* [Your assignment] From the entries provided below, copy each line that contains the word "register".

Collection entries:
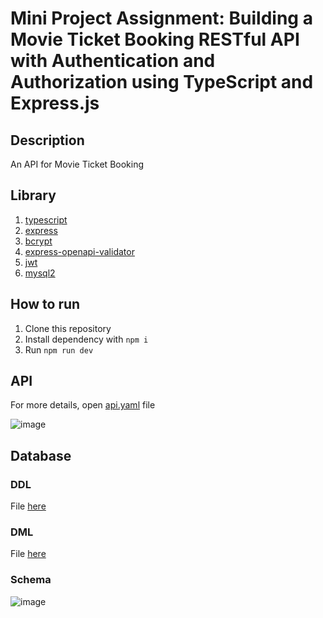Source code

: # Mini Project Assignment: Building a Movie Ticket Booking RESTful API with Authentication and Authorization using TypeScript and Express.js

## Description

An API for Movie Ticket Booking

## Library

1. [typescript](https://www.npmjs.com/package/typescript)
2. [express](https://www.npmjs.com/package/express)
3. [bcrypt](https://www.npmjs.com/package/bcrypt)
4. [express-openapi-validator](https://www.npmjs.com/package/express-openapi-validator)
5. [jwt](https://www.npmjs.com/package/jsonwebtoken)
5. [mysql2](https://www.npmjs.com/package/mysql2)

## How to run

1. Clone this repository
2. Install dependency with `npm i`
3. Run `npm run dev`

## API

For more details, open [api.yaml](https://github.com/ayaayawae-dxg/revou-be-mini-project-4-bona/blob/main/api.yaml) file

![image](https://github.com/ayaayawae-dxg/revou-be-mini-project-4-bona/assets/156976045/30607c61-e222-418e-9abe-f3118a9bf75f)

## Database
### DDL
File [here](https://github.com/ayaayawae-dxg/revou-be-mini-project-4-bona/blob/main/database/DDL.sql)

### DML
File [here](https://github.com/ayaayawae-dxg/revou-be-mini-project-4-bona/blob/main/database/DML.sql)

### Schema
![image](https://github.com/ayaayawae-dxg/revou-be-mini-project-4-bona/assets/156976045/c635aedc-ebcd-4618-810f-4c7c5df476ea)
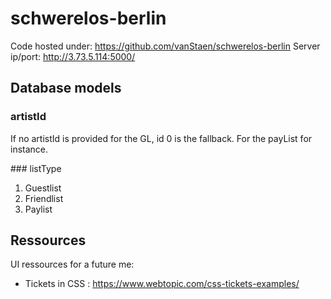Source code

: # schwerelos-berlin
Code hosted under: https://github.com/vanStaen/schwerelos-berlin
Server ip/port: http://3.73.5.114:5000/

## Database models

### artistId
If no artistId is provided for the GL, id 0 is the fallback. For the payList for instance.

### listType
1. Guestlist
2. Friendlist
3. Paylist


## Ressources
UI ressources for a future me:
- Tickets in CSS : https://www.webtopic.com/css-tickets-examples/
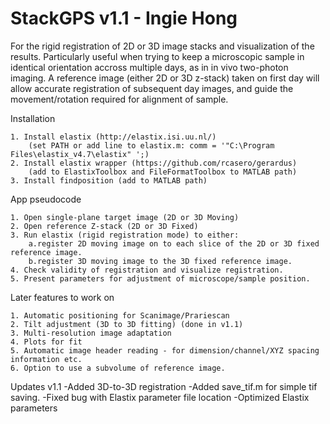 StackGPS v1.1 - Ingie Hong
==========================

For the rigid registration of 2D or 3D image stacks and visualization of the results.
Particularly useful when trying to keep a microscopic sample in identical 
orientation accross multiple days, as in in vivo two-photon imaging.
A reference image (either 2D or 3D z-stack) taken on first day will allow 
accurate registration of subsequent day images, and guide the movement/rotation
required for alignment of sample.


Installation

	1. Install elastix (http://elastix.isi.uu.nl/)
		(set PATH or add line to elastix.m: comm = '"C:\Program Files\elastix_v4.7\elastix" ';)
	2. Install elastix wrapper (https://github.com/rcasero/gerardus)
		(add to ElastixToolbox and FileFormatToolbox to MATLAB path)
	3. Install findposition (add to MATLAB path)


App pseudocode

	1. Open single-plane target image (2D or 3D Moving)
	2. Open reference Z-stack (2D or 3D Fixed)
	3. Run elastix (rigid registration mode) to either: 
        a.register 2D moving image on to each slice of the 2D or 3D fixed reference image.
        b.register 3D moving image to the 3D fixed reference image.
	4. Check validity of registration and visualize registration.
	5. Present parameters for adjustment of microscope/sample position.

Later features to work on

	1. Automatic positioning for Scanimage/Prariescan
	2. Tilt adjustment (3D to 3D fitting) (done in v1.1)
	3. Multi-resolution image adaptation
	4. Plots for fit
    5. Automatic image header reading - for dimension/channel/XYZ spacing information etc.
    6. Option to use a subvolume of reference image.

Updates
    v1.1
    -Added 3D-to-3D registration
-Added save_tif.m for simple tif saving.
    -Fixed bug with Elastix parameter file location
    -Optimized Elastix parameters




	
	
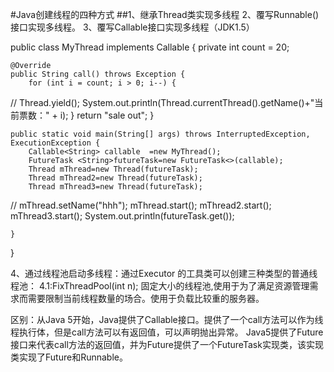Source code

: #Java创建线程的四种方式
##1、继承Thread类实现多线程
2、覆写Runnable()接口实现多线程。
3、覆写Callable接口实现多线程（JDK1.5）

public class MyThread implements Callable<String> {
	private int count = 20;
 
	@Override
	public String call() throws Exception {
		for (int i = count; i > 0; i--) {
//			Thread.yield();
			System.out.println(Thread.currentThread().getName()+"当前票数：" + i);
		}
		return "sale out";
	} 
 
	public static void main(String[] args) throws InterruptedException, ExecutionException {
		Callable<String> callable  =new MyThread();
		FutureTask <String>futureTask=new FutureTask<>(callable);
		Thread mThread=new Thread(futureTask);
		Thread mThread2=new Thread(futureTask);
		Thread mThread3=new Thread(futureTask);
//		mThread.setName("hhh");
		mThread.start();
		mThread2.start();
		mThread3.start();
		System.out.println(futureTask.get());
		
	}
}

4、通过线程池启动多线程：通过Executor 的工具类可以创建三种类型的普通线程池：
 4.1:FixThreadPool(int n); 固定大小的线程池,使用于为了满足资源管理需求而需要限制当前线程数量的场合。使用于负载比较重的服务器。

区别：从Java 5开始，Java提供了Callable接口。提供了一个call方法可以作为线程执行体，但是call方法可以有返回值，可以声明抛出异常。
    Java5提供了Future接口来代表call方法的返回值，并为Future提供了一个FutureTask实现类，该实现类实现了Future和Runnable。
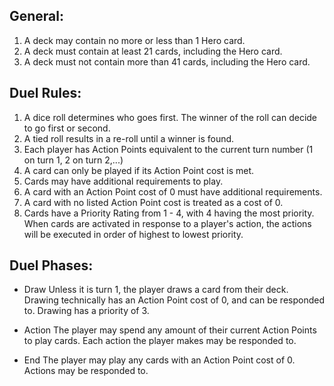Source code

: ## General:

1. A deck may contain no more or less than 1 Hero card.
2. A deck must contain at least 21 cards, including the Hero card.
3. A deck must not contain more than 41 cards, including the Hero card.

## Duel Rules:

1. A dice roll determines who goes first. The winner of the roll can decide to go first or second.
2. A tied roll results in a re-roll until a winner is found.
3. Each player has Action Points equivalent to the current turn number (1 on turn 1, 2 on turn 2,...)
4. A card can only be played if its Action Point cost is met.
5. Cards may have additional requirements to play.
6. A card with an Action Point cost of 0 must have additional requirements.
7. A card with no listed Action Point cost is treated as a cost of 0.
8. Cards have a Priority Rating from 1 - 4, with 4 having the most priority.
	   When cards are activated in response to a player's action, the actions will be executed in order of highest to lowest priority.

## Duel Phases:
- Draw
	  Unless it is turn 1, the player draws a card from their deck.
	  Drawing technically has an Action Point cost of 0, and can be responded to.
	  Drawing has a priority of 3.

- Action
	  The player may spend any amount of their current Action Points to play cards.
	  Each action the player makes may be responded to.
  
- End
	  The player may play any cards with an Action Point cost of 0.
	  Actions may be responded to.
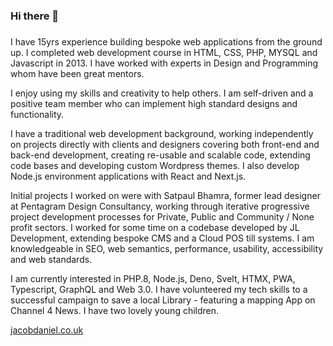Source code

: ### Hi there 👋
###
<!--
**Jacob-Daniel/jacob-daniel** is a ✨ _special_ ✨ repository because its `README.md` (this file) appears on your GitHub profile.

Here are some ideas to get you started:

- 🔭 I’m currently working on ...
- 🌱 I’m currently learning ...
- 👯 I’m looking to collaborate on ...
- 🤔 I’m looking for help with ...
- 💬 Ask me about ...
- 📫 How to reach me: ...
- 😄 Pronouns: ...
- ⚡ Fun fact: ...
-->
<p class="mb-5">I have 15yrs experience building bespoke web applications from the ground up. I completed web development course in HTML, CSS, PHP, MYSQL and Javascript in 2013. I have worked with experts in Design and Programming whom have been great mentors.</p><p class="mb-5">I enjoy using my skills and creativity to help others. I am self-driven and a positive team member who can implement high standard designs and functionality.</p><p class="mb-5">I have a traditional web development background, working independently on projects directly with clients and designers covering both front-end and back-end development, creating re-usable and scalable code, extending code bases and developing custom Wordpress themes. I also develop Node.js environment applications with React and Next.js.</p><p class="mb-5">Initial projects I worked on were with Satpaul Bhamra, former lead designer at Pentagram Design Consultancy, working through iterative progressive project development processes for Private, Public and Community / None profit sectors. I worked for some time on a codebase developed by JL Development, extending bespoke CMS and a Cloud POS till systems. I am knowledgeable in SEO, web semantics, performance, usability, accessibility and web standards.</p><p class="mb-5">I am currently interested in PHP.8, Node.js, Deno, Svelt, HTMX, PWA, Typescript, GraphQL and Web 3.0. I have volunteered my tech skills to a successful campaign to save a local Library - featuring a mapping App on Channel 4 News. I have two lovely young children.</p>

[jacobdaniel.co.uk](https://jacobdaniel.co.uk)
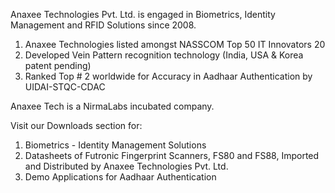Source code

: Anaxee Technologies Pvt. Ltd. is engaged in Biometrics, Identity Management and RFID Solutions since 2008.

1. Anaxee Technologies listed amongst NASSCOM Top 50 IT Innovators 20
2. Developed Vein Pattern recognition technology (India, USA & Korea patent pending)
3. Ranked Top # 2 worldwide for Accuracy in Aadhaar Authentication by UIDAI-STQC-CDAC

Anaxee Tech is a NirmaLabs incubated company.

Visit our Downloads section for:

1. Biometrics - Identity Management Solutions
2. Datasheets of Futronic Fingerprint Scanners, FS80 and FS88, Imported and Distributed by Anaxee Technologies Pvt. Ltd.
3. Demo Applications for Aadhaar Authentication
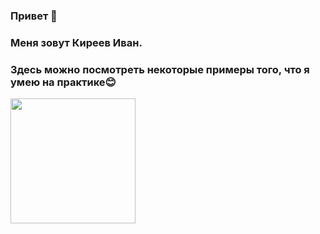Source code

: ### Привет 👋
### Меня зовут Киреев Иван.
### Здесь можно посмотреть некоторые примеры того, что я умею на практике😊

 <div id="header" align="left">
  <img src="https://media.giphy.com/media/ue5ZwFCaxy64M/giphy.gif" width="200"/>
</div>


<!--
**koticode/koticode** is a ✨ _special_ ✨ repository because its `README.md` (this file) appears on your GitHub profile.

Here are some ideas to get you started:

- 🔭 I’m currently working on ...
- 🌱 I’m currently learning ...
- 👯 I’m looking to collaborate on ...
- 🤔 I’m looking for help with ...
- 💬 Ask me about ...
- 📫 How to reach me: ...
- 😄 Pronouns: ...
- ⚡ Fun fact: ...
-->

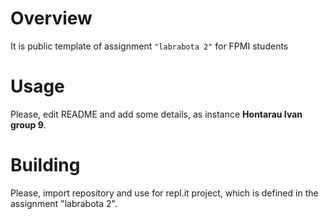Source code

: # Overview

It is public template of assignment `"labrabota 2"` for FPMI students

# Usage

Please, edit README and add some details, as instance **Hontarau Ivan group 9**.

# Building

Please, import repository and use for repl.it project, which is defined in the assignment "labrabota 2".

* [Reply to the task]
        a.register 2D moving image on to each slice of the 2D or 3D fixed reference image.
        b.register 3D moving image to the 3D fixed reference image.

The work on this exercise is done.